KEY POINTS:
Fledgling Auckland web software-maker Sonar6 has won an Indian contract targeted at 5000 users.
What began as a resale agreement with Indian technology company CMC, a division of the sprawling Tata group of companies, has turned into a revenue-generating deal as CMC chose to use the web-based talent management tools developed by Sonar6 to keep tabs on its own employees.
Sonar6 co-founder Mike Carden says: "We just don't get 5000 head implementations in New Zealand."
The Indian market wasn't on the Sonar6 radar until the company became involved in CMCTEC, an initiative designed to build stronger links between New Zealand and Indian companies. Now it is eyeing up the potential for more work in the wider Tata Group, which employs nearly 300,000 people.
"India isn't the most advanced place for talent management," says Carden. "But there are a lot of companies up there, especially in technology, with 5000 or 10,000 people."
A second big win proved to Carden how important search engine rankings are. When human resources managers for cosmetics giant L'Oreal went trawling Google in search of talent management software they came across Sonar6.
Now the company will use Sonar6 to monitor the performance of a few hundred managers spread across the 60,000 staff of the multinational.
"The day we signed L'Oreal is the day we also signed Rodney District Council. Very different businesses but they both see the relevance," says Carden.
What draws the companies to Sonar6, he says, is the ease with which the software allows managers to get a "helicopter view" on their staff, able to see graphically which ones are performing, who the stars are, and who needs further management or a pink slip.
"We want to democratise talent management, which is still a high-faluting, academic thing," says Carden.
A recently completed funding round has also brought a stable of high-profile investors into the Sonar6 fold.
Trade Me founder Sam Morgan has increased his stake, while Morgan's former technical deputy at Trade Me, Rowan Simpson, has also come on board.
Wellington businessman Lloyd Morrison, the founder of Infratil, has put money into Sonar6, as has John Holdsworth, the group chairman of IT services company Datacom.
A quarter of the company is now held by Morgan, Simpson, Holdsworth and Morrison, with the rest owned by Sonar6 founders including Carden and Mark Hellier, employees and other minor shareholders.
Carden, a veteran of the PC industry where he once headed up Hewlett Packard's consumer PC business across Asia Pacific, leaving as the computer-maker merged with Compaq in 2002, says the new shareholdings represent some of the best business minds in the country.
Morgan remains the most hands-on investor.
"Sam's a very active investor. We were his first investment outside of Trade Me," says Carden.
"We are fully funded for at least 18 months and we're not unprofitable."
Sonar6 has 17 staff, mainly based in Auckland, with one working in Santa Clara, California, near the Silicon Valley companies Carden sees as ideal customers.
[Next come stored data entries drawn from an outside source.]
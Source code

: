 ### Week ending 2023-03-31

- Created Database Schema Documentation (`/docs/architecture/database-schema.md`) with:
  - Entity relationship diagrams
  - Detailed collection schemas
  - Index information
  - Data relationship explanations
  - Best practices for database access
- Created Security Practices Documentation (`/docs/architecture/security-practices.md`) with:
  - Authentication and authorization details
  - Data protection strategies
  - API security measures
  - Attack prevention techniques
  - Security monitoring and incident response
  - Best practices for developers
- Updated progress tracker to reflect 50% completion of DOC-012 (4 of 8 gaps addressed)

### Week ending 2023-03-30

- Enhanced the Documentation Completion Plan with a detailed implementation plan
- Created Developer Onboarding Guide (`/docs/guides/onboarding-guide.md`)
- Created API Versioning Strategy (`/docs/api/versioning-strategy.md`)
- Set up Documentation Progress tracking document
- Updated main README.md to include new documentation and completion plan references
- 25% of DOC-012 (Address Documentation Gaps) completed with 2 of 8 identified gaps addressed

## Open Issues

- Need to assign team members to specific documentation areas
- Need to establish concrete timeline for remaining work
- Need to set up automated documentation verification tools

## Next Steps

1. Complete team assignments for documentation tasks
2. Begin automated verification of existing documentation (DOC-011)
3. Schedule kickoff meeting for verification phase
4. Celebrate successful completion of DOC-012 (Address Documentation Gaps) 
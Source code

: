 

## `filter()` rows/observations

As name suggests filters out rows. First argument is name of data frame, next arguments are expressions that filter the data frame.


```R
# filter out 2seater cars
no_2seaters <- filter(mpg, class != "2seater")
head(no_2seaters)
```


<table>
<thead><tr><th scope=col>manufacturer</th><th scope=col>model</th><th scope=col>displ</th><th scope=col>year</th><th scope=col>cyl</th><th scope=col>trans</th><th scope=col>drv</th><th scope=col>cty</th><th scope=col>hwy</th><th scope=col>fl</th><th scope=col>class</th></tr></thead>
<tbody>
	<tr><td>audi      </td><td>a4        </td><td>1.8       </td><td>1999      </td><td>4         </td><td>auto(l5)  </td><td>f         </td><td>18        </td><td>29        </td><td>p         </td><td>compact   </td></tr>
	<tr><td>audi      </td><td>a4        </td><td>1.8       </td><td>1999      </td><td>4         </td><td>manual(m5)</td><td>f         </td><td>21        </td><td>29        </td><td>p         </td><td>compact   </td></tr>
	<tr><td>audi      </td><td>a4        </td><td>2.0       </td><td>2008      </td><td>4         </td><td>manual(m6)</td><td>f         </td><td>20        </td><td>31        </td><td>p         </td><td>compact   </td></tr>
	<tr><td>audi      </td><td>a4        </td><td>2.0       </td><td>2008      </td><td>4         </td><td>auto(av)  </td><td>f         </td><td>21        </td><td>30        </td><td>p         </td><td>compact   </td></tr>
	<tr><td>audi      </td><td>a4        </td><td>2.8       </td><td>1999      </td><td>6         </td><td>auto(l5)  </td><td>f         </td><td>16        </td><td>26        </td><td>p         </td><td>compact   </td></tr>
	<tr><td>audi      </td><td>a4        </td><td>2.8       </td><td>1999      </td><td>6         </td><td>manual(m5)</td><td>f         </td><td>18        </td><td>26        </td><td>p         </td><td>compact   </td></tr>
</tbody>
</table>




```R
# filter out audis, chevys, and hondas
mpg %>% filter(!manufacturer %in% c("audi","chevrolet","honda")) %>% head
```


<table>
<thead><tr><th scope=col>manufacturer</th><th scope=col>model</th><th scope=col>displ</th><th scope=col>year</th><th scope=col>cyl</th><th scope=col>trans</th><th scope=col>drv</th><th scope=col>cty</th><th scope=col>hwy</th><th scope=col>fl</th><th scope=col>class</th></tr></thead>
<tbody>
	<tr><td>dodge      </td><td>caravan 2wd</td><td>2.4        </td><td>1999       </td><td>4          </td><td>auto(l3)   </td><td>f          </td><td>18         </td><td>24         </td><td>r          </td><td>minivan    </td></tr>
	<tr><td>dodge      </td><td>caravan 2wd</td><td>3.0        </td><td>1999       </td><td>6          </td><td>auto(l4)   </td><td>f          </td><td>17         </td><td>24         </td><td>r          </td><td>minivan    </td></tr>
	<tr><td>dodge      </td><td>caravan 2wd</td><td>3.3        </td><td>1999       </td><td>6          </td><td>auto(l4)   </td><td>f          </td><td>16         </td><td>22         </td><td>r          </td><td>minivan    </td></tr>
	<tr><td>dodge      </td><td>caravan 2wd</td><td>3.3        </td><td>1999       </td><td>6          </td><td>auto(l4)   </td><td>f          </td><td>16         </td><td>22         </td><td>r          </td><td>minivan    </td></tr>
"Tech companies are great for use, they're very people dependent and they tend to be meritocracies.
"They also don't have two-year sales cycles."
Sonar6 makes money by charging subscription fees for its software on a per-head basis.
"We're a subscription business, so you have to get a churn rate as low as possible," says Carden. "The proof of a good idea is whether you can make money out of it."
After breaking even within 12 months of being in the market, Sonar6 was profitable, but may dip into the red this year as it expands further overseas.
It has more than 50 companies locally using its software, including The Warehouse, Fletcher Building and the Ministry of Health.
"If there's a weakness in our software it's that some of our larger competitors have more functionality," says Carden. Some of the dominant players in the market serve talent management software to companies with staff numbering in the tens of thousands. "But we're on a journey to make HR simpler."